* Work instruction: Copy down every line of the data that follows exactly. Omit the pictures.

* Input material:
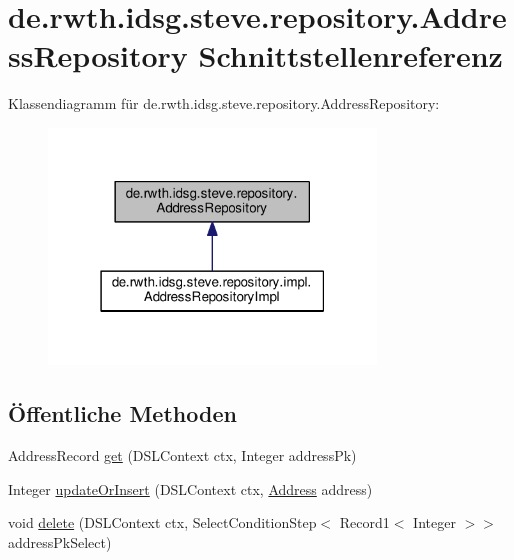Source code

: \hypertarget{interfacede_1_1rwth_1_1idsg_1_1steve_1_1repository_1_1_address_repository}{\section{de.\+rwth.\+idsg.\+steve.\+repository.\+Address\+Repository Schnittstellenreferenz}
\label{interfacede_1_1rwth_1_1idsg_1_1steve_1_1repository_1_1_address_repository}
}


Klassendiagramm für de.\+rwth.\+idsg.\+steve.\+repository.\+Address\+Repository\+:\nopagebreak
\begin{figure}[H]
\begin{center}
\leavevmode
\includegraphics[width=247pt]{interfacede_1_1rwth_1_1idsg_1_1steve_1_1repository_1_1_address_repository__inherit__graph}
\end{center}
\end{figure}
\subsection*{Öffentliche Methoden}
\begin{DoxyCompactItemize}
\item 
Address\+Record \hyperlink{interfacede_1_1rwth_1_1idsg_1_1steve_1_1repository_1_1_address_repository_acc5c330b5125ff03b0a235d5a11c7df1}{get} (D\+S\+L\+Context ctx, Integer address\+Pk)
\item 
Integer \hyperlink{interfacede_1_1rwth_1_1idsg_1_1steve_1_1repository_1_1_address_repository_a35873a3790f0f03326015bb90a64a5f8}{update\+Or\+Insert} (D\+S\+L\+Context ctx, \hyperlink{classde_1_1rwth_1_1idsg_1_1steve_1_1web_1_1dto_1_1_address}{Address} address)
\item 
void \hyperlink{interfacede_1_1rwth_1_1idsg_1_1steve_1_1repository_1_1_address_repository_ac5969057336e8053dc8cdf378e804981}{delete} (D\+S\+L\+Context ctx, Select\+Condition\+Step$<$ Record1$<$ Integer $>$$>$ address\+Pk\+Select)
\end{DoxyCompactItemize}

* Solution:
Source code

: \hypertarget{interfacede_1_1rwth_1_1idsg_1_1steve_1_1repository_1_1_address_repository}{\section{de.\+rwth.\+idsg.\+steve.\+repository.\+Address\+Repository Schnittstellenreferenz}
\label{interfacede_1_1rwth_1_1idsg_1_1steve_1_1repository_1_1_address_repository}
}


Klassendiagramm für de.\+rwth.\+idsg.\+steve.\+repository.\+Address\+Repository\+:\nopagebreak
\begin{figure}[H]
\begin{center}
\leavevmode
\includegraphics[width=247pt]{interfacede_1_1rwth_1_1idsg_1_1steve_1_1repository_1_1_address_repository__inherit__graph}
\end{center}
\end{figure}
\subsection*{Öffentliche Methoden}
\begin{DoxyCompactItemize}
\item 
Address\+Record \hyperlink{interfacede_1_1rwth_1_1idsg_1_1steve_1_1repository_1_1_address_repository_acc5c330b5125ff03b0a235d5a11c7df1}{get} (D\+S\+L\+Context ctx, Integer address\+Pk)
\item 
Integer \hyperlink{interfacede_1_1rwth_1_1idsg_1_1steve_1_1repository_1_1_address_repository_a35873a3790f0f03326015bb90a64a5f8}{update\+Or\+Insert} (D\+S\+L\+Context ctx, \hyperlink{classde_1_1rwth_1_1idsg_1_1steve_1_1web_1_1dto_1_1_address}{Address} address)
\item 
void \hyperlink{interfacede_1_1rwth_1_1idsg_1_1steve_1_1repository_1_1_address_repository_ac5969057336e8053dc8cdf378e804981}{delete} (D\+S\+L\+Context ctx, Select\+Condition\+Step$<$ Record1$<$ Integer $>$$>$ address\+Pk\+Select)
\end{DoxyCompactItemize}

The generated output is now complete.